# [WHAT YOU HAVE TO DO]
Look through the entries below, please, and copy every line with the word "ttawilat".

::: EXCERPTED DATA

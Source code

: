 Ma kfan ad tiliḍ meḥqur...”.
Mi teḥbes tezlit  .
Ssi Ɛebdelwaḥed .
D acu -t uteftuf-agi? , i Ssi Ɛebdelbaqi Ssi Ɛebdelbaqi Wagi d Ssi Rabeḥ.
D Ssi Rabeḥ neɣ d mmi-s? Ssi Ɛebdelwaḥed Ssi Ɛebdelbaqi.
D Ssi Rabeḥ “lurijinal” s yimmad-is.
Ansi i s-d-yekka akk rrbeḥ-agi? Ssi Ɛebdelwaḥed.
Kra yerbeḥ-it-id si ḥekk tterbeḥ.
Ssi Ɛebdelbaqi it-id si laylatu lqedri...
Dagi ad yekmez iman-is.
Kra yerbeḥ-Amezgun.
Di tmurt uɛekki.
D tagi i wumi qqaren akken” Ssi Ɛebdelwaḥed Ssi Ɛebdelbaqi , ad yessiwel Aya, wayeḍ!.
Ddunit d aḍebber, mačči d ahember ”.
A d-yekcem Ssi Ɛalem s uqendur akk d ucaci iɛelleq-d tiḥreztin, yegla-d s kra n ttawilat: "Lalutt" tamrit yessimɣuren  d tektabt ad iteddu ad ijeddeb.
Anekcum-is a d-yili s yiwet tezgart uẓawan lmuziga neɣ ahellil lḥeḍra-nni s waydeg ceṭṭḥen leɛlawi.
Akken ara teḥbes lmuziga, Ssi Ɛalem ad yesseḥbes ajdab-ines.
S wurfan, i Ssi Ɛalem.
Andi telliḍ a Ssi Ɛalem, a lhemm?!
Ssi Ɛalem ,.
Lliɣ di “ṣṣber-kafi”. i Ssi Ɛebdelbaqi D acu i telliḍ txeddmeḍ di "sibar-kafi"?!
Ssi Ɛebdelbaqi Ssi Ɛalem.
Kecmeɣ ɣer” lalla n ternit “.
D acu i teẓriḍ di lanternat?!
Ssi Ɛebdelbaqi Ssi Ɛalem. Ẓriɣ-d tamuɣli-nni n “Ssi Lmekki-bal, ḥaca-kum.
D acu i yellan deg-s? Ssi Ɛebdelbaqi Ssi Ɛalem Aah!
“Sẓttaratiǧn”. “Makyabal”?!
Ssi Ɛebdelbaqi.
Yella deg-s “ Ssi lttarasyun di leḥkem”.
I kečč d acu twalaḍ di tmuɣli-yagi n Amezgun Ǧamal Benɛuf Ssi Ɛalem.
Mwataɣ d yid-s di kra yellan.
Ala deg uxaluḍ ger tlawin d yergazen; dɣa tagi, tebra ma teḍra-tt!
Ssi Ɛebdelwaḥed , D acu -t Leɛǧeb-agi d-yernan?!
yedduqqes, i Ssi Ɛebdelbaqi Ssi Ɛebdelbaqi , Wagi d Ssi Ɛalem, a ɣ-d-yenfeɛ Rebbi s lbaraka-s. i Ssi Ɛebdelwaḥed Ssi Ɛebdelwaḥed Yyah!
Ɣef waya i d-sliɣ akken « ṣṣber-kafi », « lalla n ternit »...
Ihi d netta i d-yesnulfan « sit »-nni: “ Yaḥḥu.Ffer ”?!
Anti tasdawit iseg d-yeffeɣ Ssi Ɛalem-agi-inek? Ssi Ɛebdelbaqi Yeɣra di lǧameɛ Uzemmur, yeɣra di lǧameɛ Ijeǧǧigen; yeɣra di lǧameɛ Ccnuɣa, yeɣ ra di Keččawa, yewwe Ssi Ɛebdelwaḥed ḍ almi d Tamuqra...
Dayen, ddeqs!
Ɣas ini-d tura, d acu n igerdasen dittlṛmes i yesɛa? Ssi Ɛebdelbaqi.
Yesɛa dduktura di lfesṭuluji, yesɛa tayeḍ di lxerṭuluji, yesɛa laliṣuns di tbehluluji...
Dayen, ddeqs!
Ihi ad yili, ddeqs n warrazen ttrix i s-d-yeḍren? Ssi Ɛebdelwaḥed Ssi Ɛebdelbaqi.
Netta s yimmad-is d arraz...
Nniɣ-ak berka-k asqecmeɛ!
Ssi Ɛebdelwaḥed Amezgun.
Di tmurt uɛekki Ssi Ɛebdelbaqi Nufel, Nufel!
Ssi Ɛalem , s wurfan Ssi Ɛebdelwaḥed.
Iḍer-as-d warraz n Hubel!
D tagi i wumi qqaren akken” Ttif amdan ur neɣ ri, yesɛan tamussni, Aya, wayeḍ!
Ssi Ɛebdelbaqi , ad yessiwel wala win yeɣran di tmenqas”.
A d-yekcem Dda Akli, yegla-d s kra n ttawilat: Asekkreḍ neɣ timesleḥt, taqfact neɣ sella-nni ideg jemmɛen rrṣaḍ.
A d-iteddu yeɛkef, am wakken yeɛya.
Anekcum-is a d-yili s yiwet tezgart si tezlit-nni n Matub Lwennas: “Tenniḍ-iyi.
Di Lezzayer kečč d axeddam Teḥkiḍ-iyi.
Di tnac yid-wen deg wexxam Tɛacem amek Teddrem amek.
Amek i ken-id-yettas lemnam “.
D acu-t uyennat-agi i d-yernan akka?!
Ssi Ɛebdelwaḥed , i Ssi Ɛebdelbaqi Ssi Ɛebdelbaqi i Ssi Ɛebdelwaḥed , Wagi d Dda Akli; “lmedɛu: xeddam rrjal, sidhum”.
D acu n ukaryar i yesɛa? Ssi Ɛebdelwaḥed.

::::::

# [REPLY]
A d-yekcem Ssi Ɛalem s uqendur akk d ucaci iɛelleq-d tiḥreztin, yegla-d s kra n ttawilat: "Lalutt" tamrit yessimɣuren  d tektabt ad iteddu ad ijeddeb.
A d-yekcem Dda Akli, yegla-d s kra n ttawilat: Asekkreḍ neɣ timesleḥt, taqfact neɣ sella-nni ideg jemmɛen rrṣaḍ.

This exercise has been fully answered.